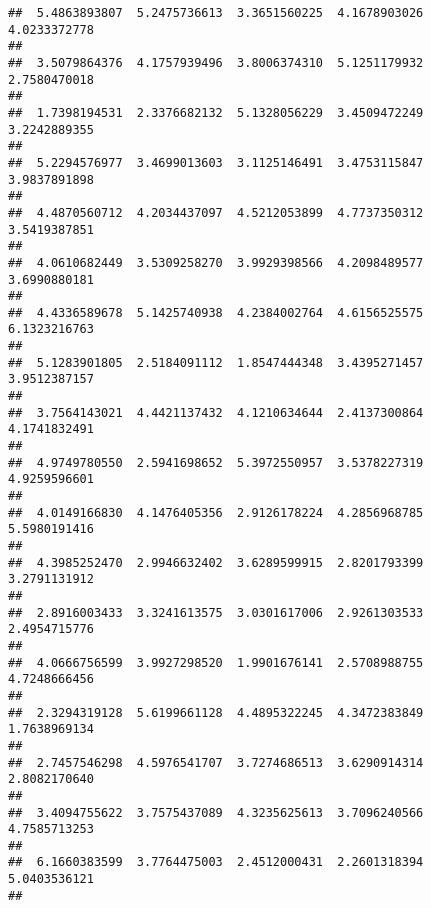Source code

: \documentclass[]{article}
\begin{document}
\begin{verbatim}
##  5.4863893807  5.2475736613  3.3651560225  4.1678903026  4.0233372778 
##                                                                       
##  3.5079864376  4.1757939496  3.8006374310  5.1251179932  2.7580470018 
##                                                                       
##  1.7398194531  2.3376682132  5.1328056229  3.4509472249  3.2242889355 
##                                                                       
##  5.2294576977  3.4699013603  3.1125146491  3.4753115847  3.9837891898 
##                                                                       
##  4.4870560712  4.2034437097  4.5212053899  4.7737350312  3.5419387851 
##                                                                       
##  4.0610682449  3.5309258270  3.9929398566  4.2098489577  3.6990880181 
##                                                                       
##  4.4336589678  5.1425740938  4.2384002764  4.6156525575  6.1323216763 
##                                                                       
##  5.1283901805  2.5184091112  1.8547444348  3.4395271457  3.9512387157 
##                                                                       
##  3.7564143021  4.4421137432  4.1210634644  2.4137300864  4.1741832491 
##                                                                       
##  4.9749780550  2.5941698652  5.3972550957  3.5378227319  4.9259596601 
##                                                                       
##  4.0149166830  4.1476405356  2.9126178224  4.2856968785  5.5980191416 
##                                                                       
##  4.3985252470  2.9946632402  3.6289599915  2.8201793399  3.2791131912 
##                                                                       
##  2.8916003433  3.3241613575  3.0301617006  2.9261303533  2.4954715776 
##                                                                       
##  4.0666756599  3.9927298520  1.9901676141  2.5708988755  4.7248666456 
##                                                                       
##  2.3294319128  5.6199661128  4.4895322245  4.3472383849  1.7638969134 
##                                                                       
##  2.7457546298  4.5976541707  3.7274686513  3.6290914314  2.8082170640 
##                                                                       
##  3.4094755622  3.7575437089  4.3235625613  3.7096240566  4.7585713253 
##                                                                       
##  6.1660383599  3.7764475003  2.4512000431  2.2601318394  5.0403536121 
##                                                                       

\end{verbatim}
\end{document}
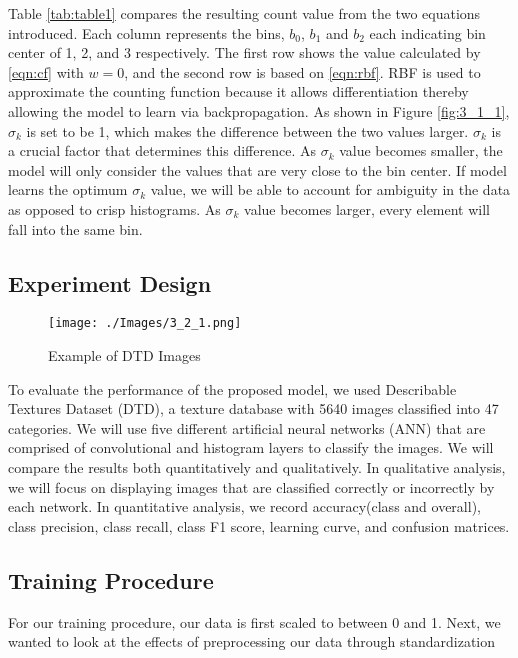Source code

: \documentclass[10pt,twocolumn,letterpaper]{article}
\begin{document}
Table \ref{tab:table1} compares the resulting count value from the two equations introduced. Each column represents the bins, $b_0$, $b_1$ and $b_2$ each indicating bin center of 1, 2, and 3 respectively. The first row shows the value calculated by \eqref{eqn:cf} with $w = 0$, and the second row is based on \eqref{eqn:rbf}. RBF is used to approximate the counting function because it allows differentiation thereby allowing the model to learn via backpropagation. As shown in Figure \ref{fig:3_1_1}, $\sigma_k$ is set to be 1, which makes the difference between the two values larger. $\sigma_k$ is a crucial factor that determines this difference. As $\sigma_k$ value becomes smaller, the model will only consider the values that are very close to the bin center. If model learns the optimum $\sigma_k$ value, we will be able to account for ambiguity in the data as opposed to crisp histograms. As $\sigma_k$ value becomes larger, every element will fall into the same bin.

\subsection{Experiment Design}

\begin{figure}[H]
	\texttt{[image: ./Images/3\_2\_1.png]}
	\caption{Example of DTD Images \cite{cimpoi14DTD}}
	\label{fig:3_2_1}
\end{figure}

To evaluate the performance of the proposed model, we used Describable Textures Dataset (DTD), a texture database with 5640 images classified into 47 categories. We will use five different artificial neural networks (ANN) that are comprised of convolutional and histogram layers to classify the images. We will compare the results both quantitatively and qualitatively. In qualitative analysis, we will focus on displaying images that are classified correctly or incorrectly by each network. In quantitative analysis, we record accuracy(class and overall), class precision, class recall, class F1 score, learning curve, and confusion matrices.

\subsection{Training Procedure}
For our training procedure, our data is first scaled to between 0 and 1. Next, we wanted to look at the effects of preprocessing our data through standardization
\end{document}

■ ■ ■ ■

#### [INSTRUCTIONS FOR THE TASK]
A faithful copy is required of the lines from the one with "of DTD Images" through the last line of the data; please add nothing.

#### [EXERCISE SOLUTION]
	\caption{Example of DTD Images \cite{cimpoi14DTD}}
	\label{fig:3_2_1}
\end{figure}

To evaluate the performance of the proposed model, we used Describable Textures Dataset (DTD), a texture database with 5640 images classified into 47 categories. We will use five different artificial neural networks (ANN) that are comprised of convolutional and histogram layers to classify the images. We will compare the results both quantitatively and qualitatively. In qualitative analysis, we will focus on displaying images that are classified correctly or incorrectly by each network. In quantitative analysis, we record accuracy(class and overall), class precision, class recall, class F1 score, learning curve, and confusion matrices.

\subsection{Training Procedure}
For our training procedure, our data is first scaled to between 0 and 1. Next, we wanted to look at the effects of preprocessing our data through standardization
\end{document}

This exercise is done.